(DATASET EXCERPTS)

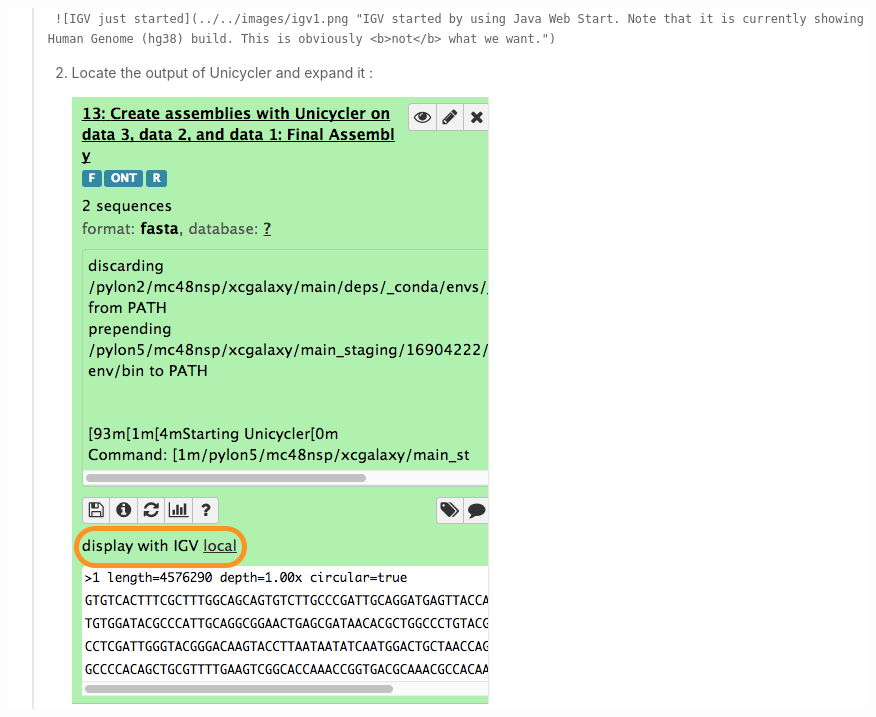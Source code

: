 >      ![IGV just started](../../images/igv1.png "IGV started by using Java Web Start. Note that it is currently showing Human Genome (hg38) build. This is obviously <b>not</b> what we want.")
> 
> 2. Locate the output of Unicycler and expand it :
> 
>      ![Unicycler result Visualization](../../images/unicycler_igv.png  "Expanding Unicycler assembly reveals IGV link.")
> 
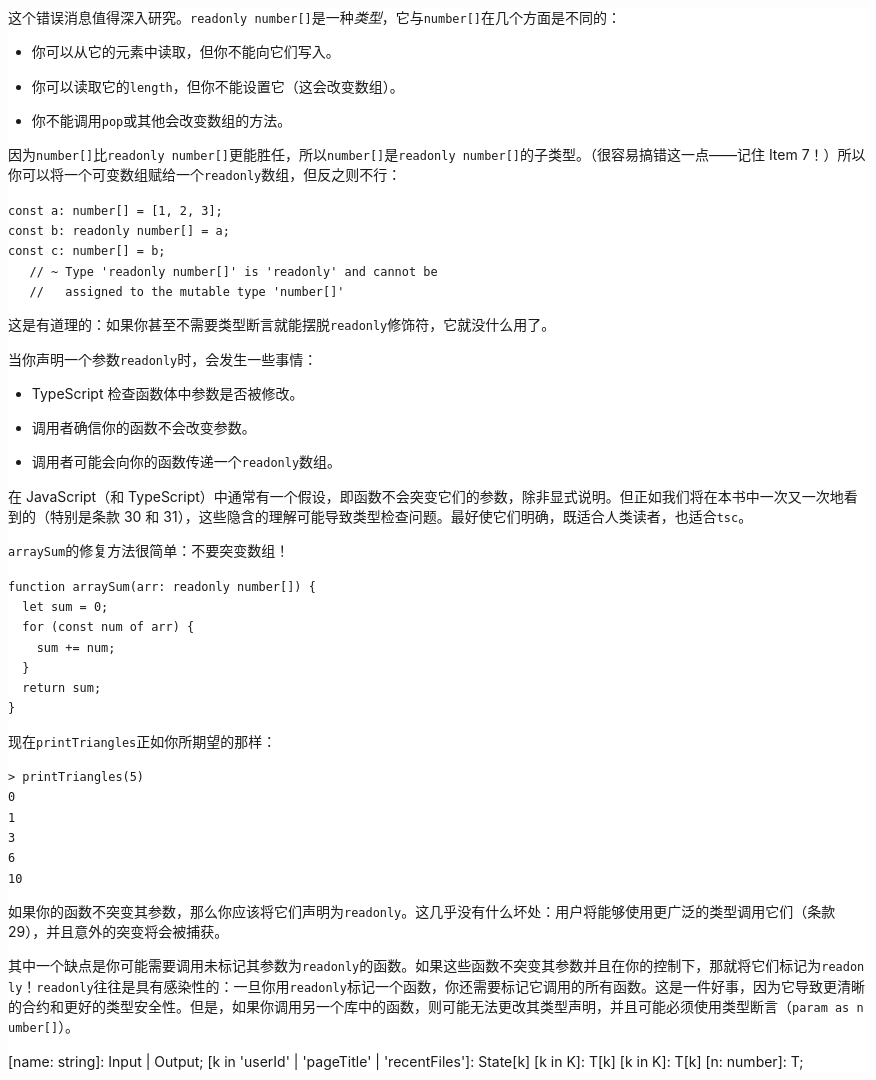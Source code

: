 这个错误消息值得深入研究。`readonly number[]`是一种*类型*，它与`number[]`在几个方面是不同的：

+   你可以从它的元素中读取，但你不能向它们写入。

+   你可以读取它的`length`，但你不能设置它（这会改变数组）。

+   你不能调用`pop`或其他会改变数组的方法。

因为`number[]`比`readonly number[]`更能胜任，所以`number[]`是`readonly number[]`的子类型。（很容易搞错这一点——记住 Item 7！）所以你可以将一个可变数组赋给一个`readonly`数组，但反之则不行：

```
const a: number[] = [1, 2, 3];
const b: readonly number[] = a;
const c: number[] = b;
   // ~ Type 'readonly number[]' is 'readonly' and cannot be
   //   assigned to the mutable type 'number[]'
```

这是有道理的：如果你甚至不需要类型断言就能摆脱`readonly`修饰符，它就没什么用了。

当你声明一个参数`readonly`时，会发生一些事情：

+   TypeScript 检查函数体中参数是否被修改。

+   调用者确信你的函数不会改变参数。

+   调用者可能会向你的函数传递一个`readonly`数组。

在 JavaScript（和 TypeScript）中通常有一个假设，即函数不会突变它们的参数，除非显式说明。但正如我们将在本书中一次又一次地看到的（特别是条款 30 和 31），这些隐含的理解可能导致类型检查问题。最好使它们明确，既适合人类读者，也适合`tsc`。

`arraySum`的修复方法很简单：不要突变数组！

```
function arraySum(arr: readonly number[]) {
  let sum = 0;
  for (const num of arr) {
    sum += num;
  }
  return sum;
}
```

现在`printTriangles`正如你所期望的那样：

```
> printTriangles(5)
0
1
3
6
10
```

如果你的函数不突变其参数，那么你应该将它们声明为`readonly`。这几乎没有什么坏处：用户将能够使用更广泛的类型调用它们（条款 29），并且意外的突变将会被捕获。

其中一个缺点是你可能需要调用未标记其参数为`readonly`的函数。如果这些函数不突变其参数并且在你的控制下，那就将它们标记为`readonly`！`readonly`往往是具有感染性的：一旦你用`readonly`标记一个函数，你还需要标记它调用的所有函数。这是一件好事，因为它导致更清晰的合约和更好的类型安全性。但是，如果你调用另一个库中的函数，则可能无法更改其类型声明，并且可能必须使用类型断言（`param as number[]`）。


  [otherOptions: string]: unknown;
  [key: string]: string;
  [name: string]: Input | Output;
  [k in 'userId' | 'pageTitle' | 'recentFiles']: State[k]
  [k in K]: T[k]
  [k in K]: T[k]
  [n: number]: T;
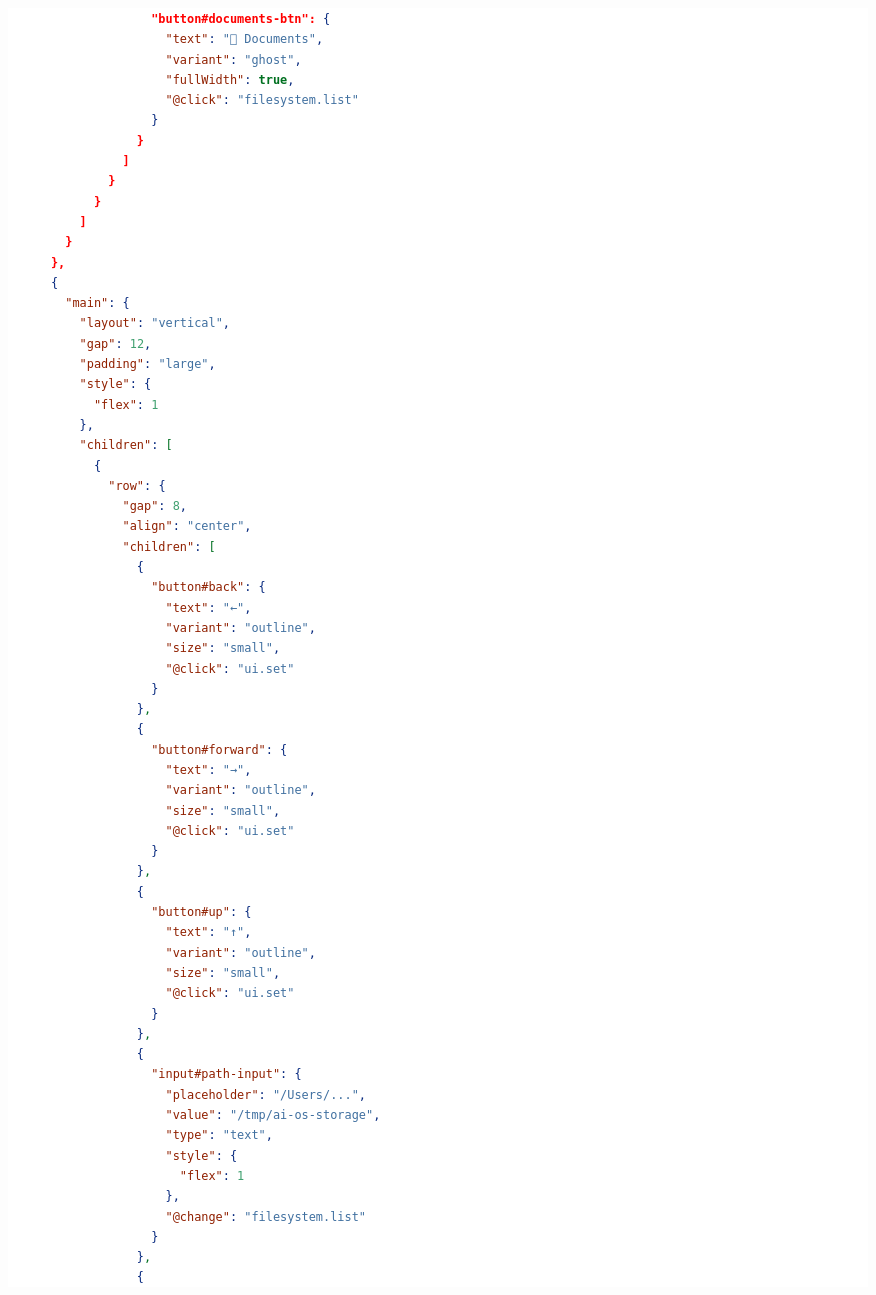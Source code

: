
 ```json
                    "button#documents-btn": {
                      "text": "📄 Documents",
                      "variant": "ghost",
                      "fullWidth": true,
                      "@click": "filesystem.list"
                    }
                  }
                ]
              }
            }
          ]
        }
      },
      {
        "main": {
          "layout": "vertical",
          "gap": 12,
          "padding": "large",
          "style": {
            "flex": 1
          },
          "children": [
            {
              "row": {
                "gap": 8,
                "align": "center",
                "children": [
                  {
                    "button#back": {
                      "text": "←",
                      "variant": "outline",
                      "size": "small",
                      "@click": "ui.set"
                    }
                  },
                  {
                    "button#forward": {
                      "text": "→",
                      "variant": "outline",
                      "size": "small",
                      "@click": "ui.set"
                    }
                  },
                  {
                    "button#up": {
                      "text": "↑",
                      "variant": "outline",
                      "size": "small",
                      "@click": "ui.set"
                    }
                  },
                  {
                    "input#path-input": {
                      "placeholder": "/Users/...",
                      "value": "/tmp/ai-os-storage",
                      "type": "text",
                      "style": {
                        "flex": 1
                      },
                      "@change": "filesystem.list"
                    }
                  },
                  {
```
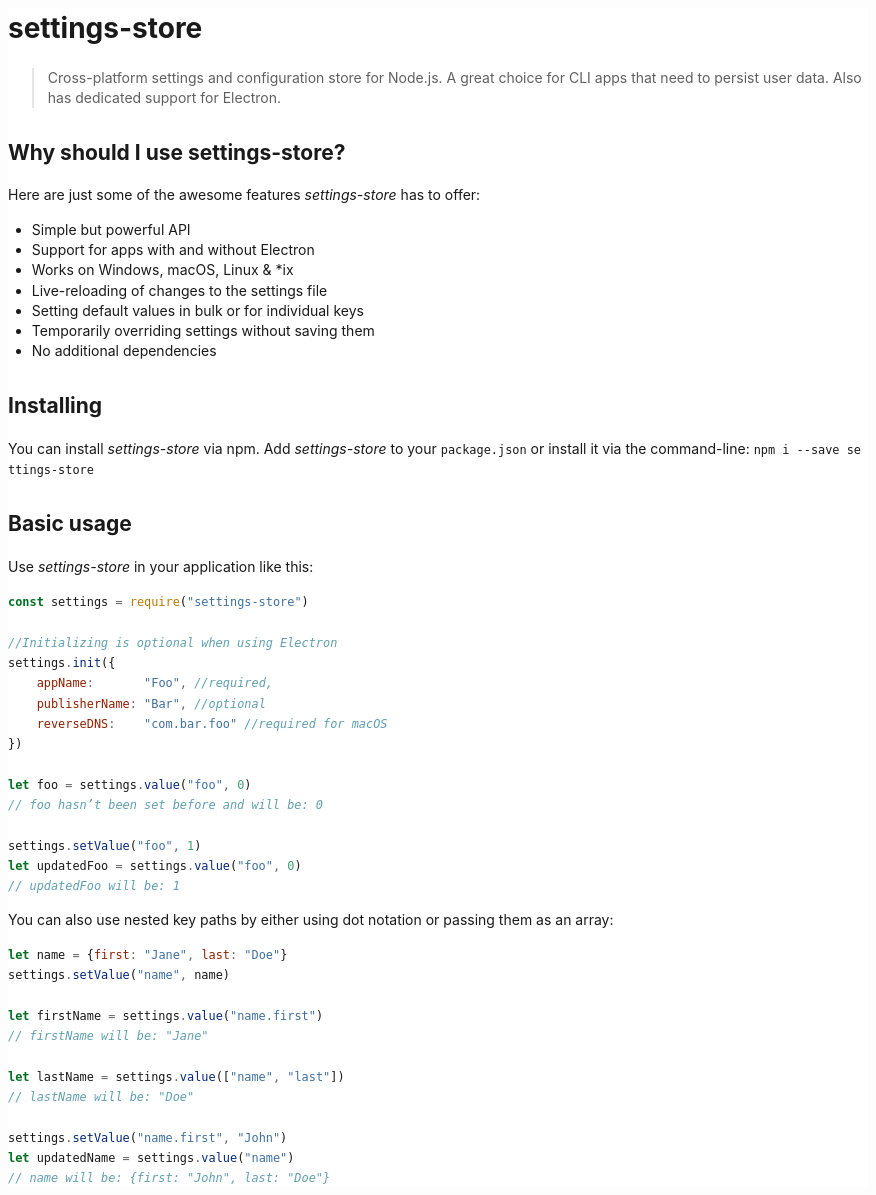 # settings-store

> Cross-platform settings and configuration store for Node.js. A great choice for CLI apps that need to persist user data. Also has dedicated support for Electron.

## Why should I use settings-store?
Here are just some of the awesome features *settings-store* has to offer:

- Simple but powerful API
- Support for apps with and without Electron
- Works on Windows, macOS, Linux & *ix
- Live-reloading of changes to the settings file
- Setting default values in bulk or for individual keys
- Temporarily overriding settings without saving them
- No additional dependencies

## Installing
You can install *settings-store* via npm.
Add *settings-store* to your `package.json` or install it via the command-line:
`npm i --save settings-store`

## Basic usage
Use *settings-store* in your application like this:

```javascript
const settings = require("settings-store")

//Initializing is optional when using Electron
settings.init({
    appName:       "Foo", //required,
    publisherName: "Bar", //optional
    reverseDNS:    "com.bar.foo" //required for macOS
})

let foo = settings.value("foo", 0)
// foo hasn’t been set before and will be: 0

settings.setValue("foo", 1)
let updatedFoo = settings.value("foo", 0)
// updatedFoo will be: 1
```

You can also use nested key paths by either using dot notation or passing them as an array:
```javascript
let name = {first: "Jane", last: "Doe"}
settings.setValue("name", name)

let firstName = settings.value("name.first")
// firstName will be: "Jane"

let lastName = settings.value(["name", "last"])
// lastName will be: "Doe"

settings.setValue("name.first", "John")
let updatedName = settings.value("name")
// name will be: {first: "John", last: "Doe"}
```
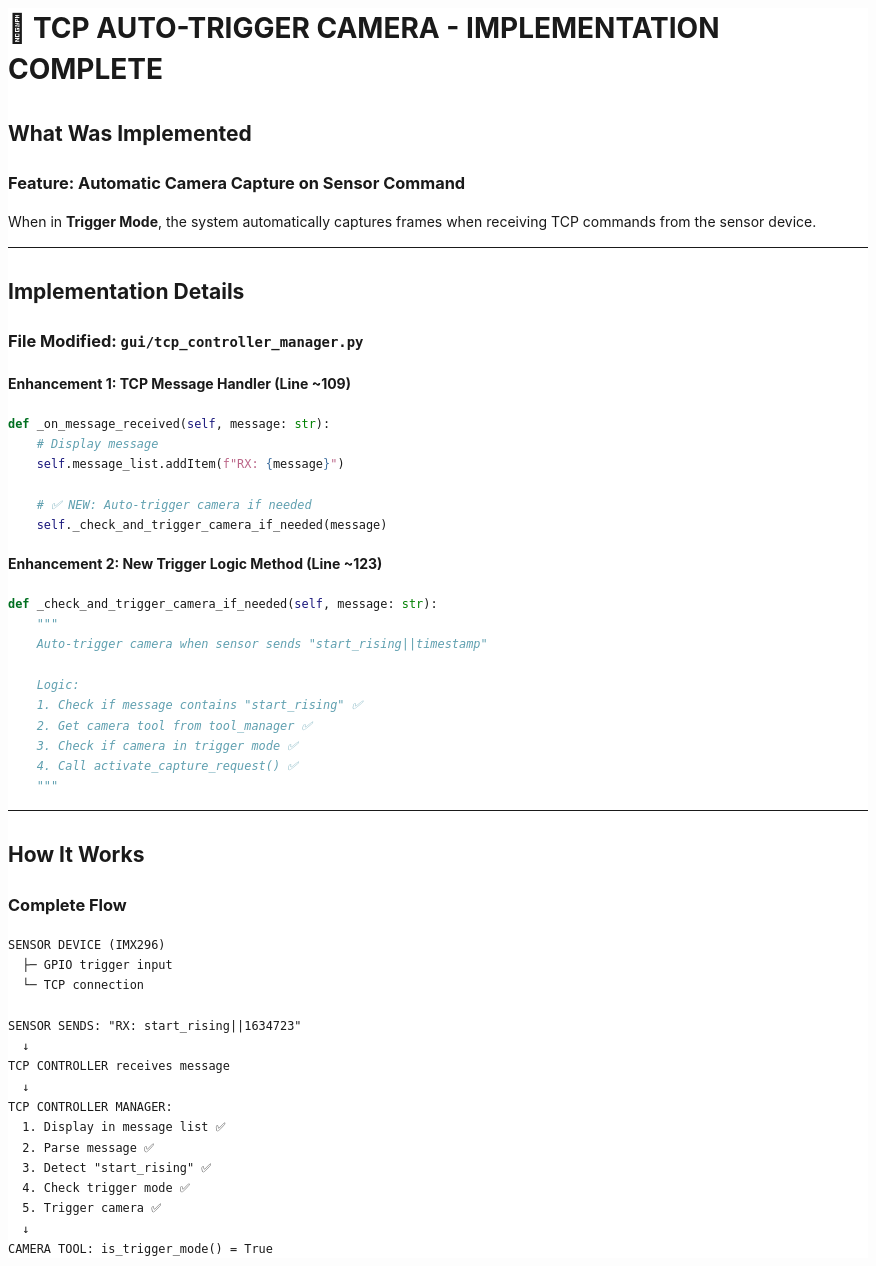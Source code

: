 # 🎉 TCP AUTO-TRIGGER CAMERA - IMPLEMENTATION COMPLETE

## What Was Implemented

### Feature: Automatic Camera Capture on Sensor Command

When in **Trigger Mode**, the system automatically captures frames when receiving TCP commands from the sensor device.

---

## Implementation Details

### File Modified: `gui/tcp_controller_manager.py`

#### Enhancement 1: TCP Message Handler (Line ~109)
```python
def _on_message_received(self, message: str):
    # Display message
    self.message_list.addItem(f"RX: {message}")
    
    # ✅ NEW: Auto-trigger camera if needed
    self._check_and_trigger_camera_if_needed(message)
```

#### Enhancement 2: New Trigger Logic Method (Line ~123)
```python
def _check_and_trigger_camera_if_needed(self, message: str):
    """
    Auto-trigger camera when sensor sends "start_rising||timestamp"
    
    Logic:
    1. Check if message contains "start_rising" ✅
    2. Get camera tool from tool_manager ✅
    3. Check if camera in trigger mode ✅
    4. Call activate_capture_request() ✅
    """
```

---

## How It Works

### Complete Flow

```
SENSOR DEVICE (IMX296)
  ├─ GPIO trigger input
  └─ TCP connection

SENSOR SENDS: "RX: start_rising||1634723"
  ↓
TCP CONTROLLER receives message
  ↓
TCP CONTROLLER MANAGER:
  1. Display in message list ✅
  2. Parse message ✅
  3. Detect "start_rising" ✅
  4. Check trigger mode ✅
  5. Trigger camera ✅
  ↓
CAMERA TOOL: is_trigger_mode() = True
```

(End DATASET EXCERPTS)

» WHAT YOU WILL DO: Each line that includes the string "arraySum" should be copied from the data.

» SOLUTION:
`arraySum`的修复方法很简单：不要突变数组！
function arraySum(arr: readonly number[]) {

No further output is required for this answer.